Counter-Russian Top Ten

This is partially in response to the RT list, Russophobia: RT rates the top 10 Kremlin critics & their hilarious hate campaigns, which was more snarky than factual.  It has been 1,312 days since the Russian Security Council met and decided to invade Crimea, it is time to name those people and organizations who have risen to the top of the fight against Russian disinformation, propaganda, and fake news.

I wrote a Russian list previously… Russian Razzie Awards – Top 10 Pro-Russian Individuals and Organizations. This is the other side of the coin.  These are the workers, the folks who have fought this battle on a daily basis. They bear the brunt of the lion’s share and do it willingly and well.

The following individuals have done the most to counter Russian disinformation, propaganda, and lies than anyone else.  This is solely my opinion based on years of observation, sharing their stories, and writing about many of them.  I’ve corresponded with most of them, they are all good people.

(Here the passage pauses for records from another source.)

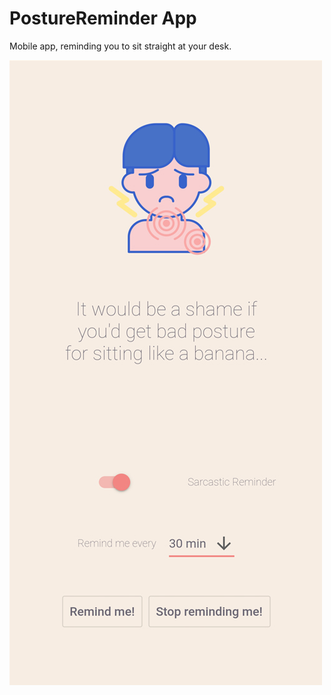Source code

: # PostureReminder App

Mobile app, reminding you to sit straight at your desk.

![Preview](https://github.com/Hyde46/healthy_posture/blob/master/assets/posture_1.jpg)
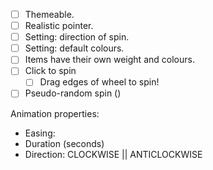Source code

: 
- [ ] Themeable.
- [ ] Realistic pointer.
- [ ] Setting: direction of spin.
- [ ] Setting: default colours.
- [ ] Items have their own weight and colours.
- [ ] Click to spin
    - [ ] Drag edges of wheel to spin!
- [ ] Pseudo-random spin ()

Animation properties:
- Easing:
- Duration (seconds)
- Direction: CLOCKWISE || ANTICLOCKWISE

  1.  Paul Goble. Paul Goble must be on the top of this list, as he has exposed more about Russia than anyone. Paul is a certified Russian expert and writes prolifically about Russian corruption, misdeeds, and propaganda. How he gets time to sleep is mystifying, he writes that much high quality news about Russia and gets it right almost every time. Paul is the volcanic power behind “Window on Eurasia”, his blog, where he churns out sometimes 20 original pieces based on Russian articles and sources, per day. His breadth and depth of knowledge is truly remarkable. I actually submitted his name to the US Department of State’s GEC, to start a “Strategic Communication Lifetime Achievement Award”, with Paul as the first recipient.  Not a place for new ideas, I was shot down.
  2. Brian Whitmore. The hard charging, intelligent, muscle-bound, polo shirt wearing, pod-cast writing and making genius of RFE/RL in Prague, Czech Republic.  His “Power Vertical” has exposed tons of Russian illegal activities, hypocrisy, corruption, and human rights violations. His stinging, acerbic words tell the truth about how Putin conducts business using Russia as his personal piggy bank, abuses Russian neighbors, and cheats at everything they do.  We seem to have exactly the same perspective on many things having to do with Russia.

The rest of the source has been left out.